Quelle est l’information dont vous avez besoin?
En plus de renseignements détaillés sur les propriétaires de la société – y compris sur les pourcentages de participation au capital-actions –, la loi nous oblige de documenter la composition du conseil d’administration, de dresser la liste des signataires autorisés, de fournir les noms du gestionnaire immobilier et du courtier d’assurance ainsi que le prix d’achat de l’immeuble et l’utilisation prévue du produit du prêt. Nous devons aussi produire une déclaration si des personnes politiquement exposées sont des parties à la transaction.
Qu’est-ce qu’une personne politiquement exposée?
Il s’agit de toute personne qui occupe un poste de haut rang au sein du gouvernement du Canada ou d’un gouvernement étranger ou encore au sein d’un organisme gouvernemental ou d’une organisation internationale. Bref, une personne politiquement exposée est toute personne pouvant être susceptible d’être inhabituellement influencée ou corrompue ou encore qui est étroitement associée à une telle personne. C’est une déclaration obligatoire pour chaque transaction
On a l’impression que vous avez travaillé considérablement à simplifier vos processus.
En effet, nous avons mis en place un programme complet de lutte au blanchiment d’argent qui s’applique à l’échelle de l’entreprise tout entière. Chaque membre de l’équipe de First National suit une formation annuelle sur la lutte au blanchiment d’argent, et ce, peu importe le poste qu’il occupe dans l’organisation. Cette formation vise à lui permettre de faire son travail efficacement. Du côté des ventes, l’équipe a développé considérablement ses compétences au fil des ans et, aujourd’hui, sait exactement quelles questions poser et comment aider les clients à se conformer aux exigences de la loi. De plus, nous partageons à intervalles réguliers des mises à jour avec nos services de première ligne étant donné que nous sommes continuellement saisis de nouveaux renseignements.
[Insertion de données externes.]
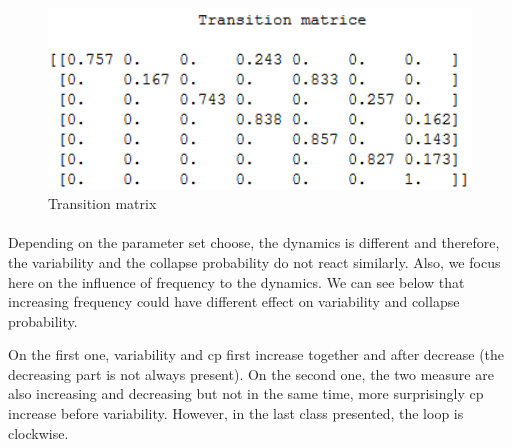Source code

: \documentclass{article}
\begin{document}

\begin{figure}[h!]
\begin{center}
\includegraphics[width=12cm]{results/matrice_transition.png}
\end{center}
\caption{\label{fig:temp}Transition matrix}
\end{figure}





\paragraph{}
Depending on the parameter set choose, the dynamics is different and therefore, the variability and the collapse probability do not react similarly. Also, we focus here on the influence of frequency to the dynamics. We can see below that increasing frequency could have different effect on variability and collapse probability.

On the first one, variability and cp first increase together and after decrease (the decreasing part is not always present). On the second one, the two measure are also increasing and decreasing but not in the same time, more surprisingly cp increase before variability. However, in the last class presented, the loop is clockwise.
\end{document}
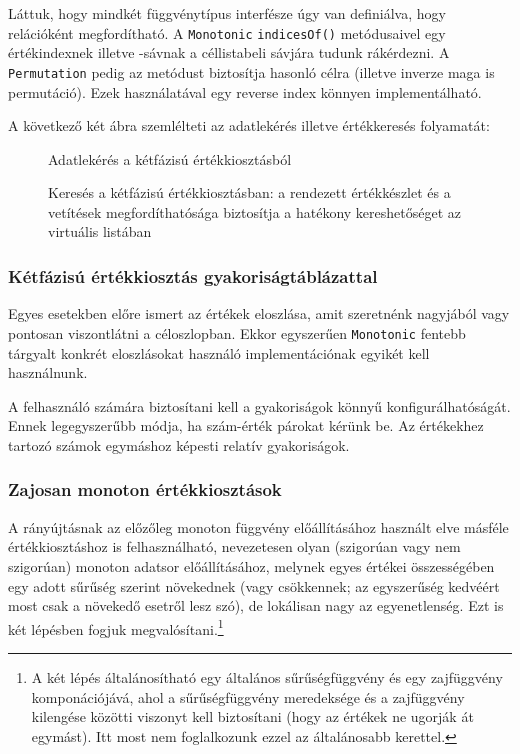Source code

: \documentclass[
    parspace,
    noindent,
    nohyp,
]{elteiktdk}[2023/04/10]
\begin{document}
Láttuk, hogy mindkét függvénytípus interfésze úgy van definiálva, hogy relációként megfordítható.
A \texttt{Monotonic} \texttt{indicesOf()} metódusaivel egy értékindexnek illetve -sávnak
a céllistabeli sávjára tudunk rákérdezni.
A \texttt{Permutation} pedig az  metódust biztosítja hasonló célra
(illetve inverze maga is permutáció).
Ezek használatával egy reverse index könnyen implementálható.

A következő két ábra szemlélteti az adatlekérés illetve értékkeresés folyamatát:

\begin{figure}[H]
  \centering
  \hspace*{\fill}
  \begin{minipage}[t]{0.42\textwidth}
    
    \caption{Adatlekérés a kétfázisú értékkiosztásból}
  \end{minipage}
  \hspace*{\fill}
  \begin{minipage}[t]{0.42\textwidth}
    
    \caption{
      Keresés a kétfázisú értékkiosztásban:
      a rendezett értékkészlet és a vetítések megfordíthatósága
      biztosítja a hatékony kereshetőséget az virtuális listában
    }
  \end{minipage}
  \hspace*{\fill}
\end{figure}

\subsubsection{Kétfázisú értékkiosztás gyakoriságtáblázattal}

Egyes esetekben előre ismert az értékek eloszlása,
amit szeretnénk nagyjából vagy pontosan viszontlátni a céloszlopban.
Ekkor egyszerűen \texttt{Monotonic} fentebb tárgyalt konkrét eloszlásokat használó
implementációnak egyikét kell használnunk.

A felhasználó számára biztosítani kell a gyakoriságok könnyű konfigurálhatóságát.
Ennek legegyszerűbb módja, ha szám-érték párokat kérünk be.
Az értékekhez tartozó számok egymáshoz képesti relatív gyakoriságok.

\subsubsection{Zajosan monoton értékkiosztások}

A rányújtásnak az előzőleg monoton függvény előállításához használt elve
másféle értékkiosztáshoz is felhasználható,
nevezetesen olyan (szigorúan vagy nem szigorúan) monoton adatsor előállításához,
melynek egyes értékei összességében egy adott sűrűség szerint növekednek
(vagy csökkennek; az egyszerűség kedvéért most csak a növekedő esetről lesz szó),
de lokálisan nagy az egyenetlenség.
Ezt is két lépésben fogjuk megvalósítani.\footnote{
  A két lépés általánosítható egy általános sűrűségfüggvény és egy zajfüggvény komponációjává,
  ahol a sűrűségfüggvény meredeksége és a zajfüggvény kilengése közötti viszonyt kell biztosítani
  (hogy az értékek ne ugorják át egymást).
  Itt most nem foglalkozunk ezzel az általánosabb kerettel.
}
\end{document}

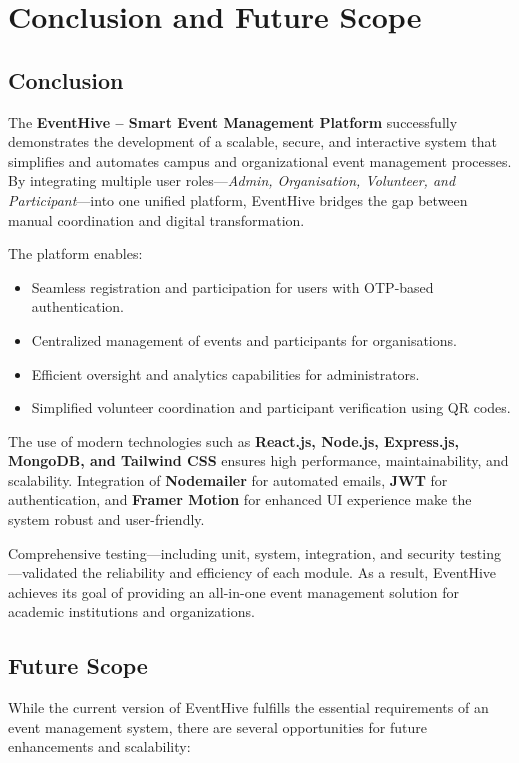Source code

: \documentclass[12pt,a4paper]{report}
\begin{document}
\chapter{Conclusion and Future Scope}

\section{Conclusion}

The \textbf{EventHive – Smart Event Management Platform} successfully demonstrates the development of a scalable, secure, and interactive system that simplifies and automates campus and organizational event management processes. By integrating multiple user roles—\textit{Admin, Organisation, Volunteer, and Participant}—into one unified platform, EventHive bridges the gap between manual coordination and digital transformation.

The platform enables:
\begin{itemize}
    \item Seamless registration and participation for users with OTP-based authentication.
    \item Centralized management of events and participants for organisations.
    \item Efficient oversight and analytics capabilities for administrators.
    \item Simplified volunteer coordination and participant verification using QR codes.
\end{itemize}

The use of modern technologies such as \textbf{React.js, Node.js, Express.js, MongoDB, and Tailwind CSS} ensures high performance, maintainability, and scalability. Integration of \textbf{Nodemailer} for automated emails, \textbf{JWT} for authentication, and \textbf{Framer Motion} for enhanced UI experience make the system robust and user-friendly.

Comprehensive testing—including unit, system, integration, and security testing—validated the reliability and efficiency of each module. As a result, EventHive achieves its goal of providing an all-in-one event management solution for academic institutions and organizations.

\section{Future Scope}

While the current version of EventHive fulfills the essential requirements of an event management system, there are several opportunities for future enhancements and scalability:
\end{document}
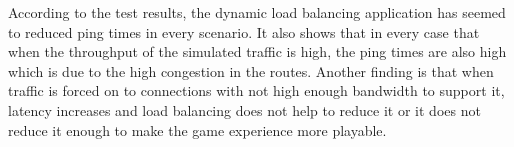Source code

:\newline
\par
According to the test results, the dynamic load balancing application has seemed to reduced ping times in every scenario. It also shows that in every case that when the throughput of the simulated traffic is high, the ping times are also high which is due to the high congestion in the routes. Another finding is that when traffic is forced on to connections with not high enough bandwidth to support it, latency increases and load balancing does not help to reduce it or it does not reduce it enough to make the game experience more playable.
Y a-t-il d’autres améliorations ou modifications à la loi régissant la lutte au blanchiment d’argent à venir selon vous?
Je pense que cette loi sera continuellement appelée à évoluer, car les criminels qui blanchissent de l’argent raffinent continuellement leurs méthodes.
Malgré les mesures prises par First National pour venir en aide aux emprunteurs, vos clients ne sautent sûrement pas de joie à devoir fournir encore plus d’information qu’avant.
C’est juste et nous comprenons que la lutte au blanchiment d’argent impose un fardeau que tous nos clients partagent. Cependant, je pense aussi que nous sommes rendus à un stade où la loi est là pour de bon et que nos emprunteurs le comprennent aussi bien que nous. À la fois First National et ses clients reconnaissent que nos actions rendent un service utile à l’ensemble de la société. Comme First National accepte de remplir cette obligation continue, elle a fait une priorité de développer des processus qui aideront ses emprunteurs à remplir leurs propres obligations en matière de lutte au blanchiment d’argent.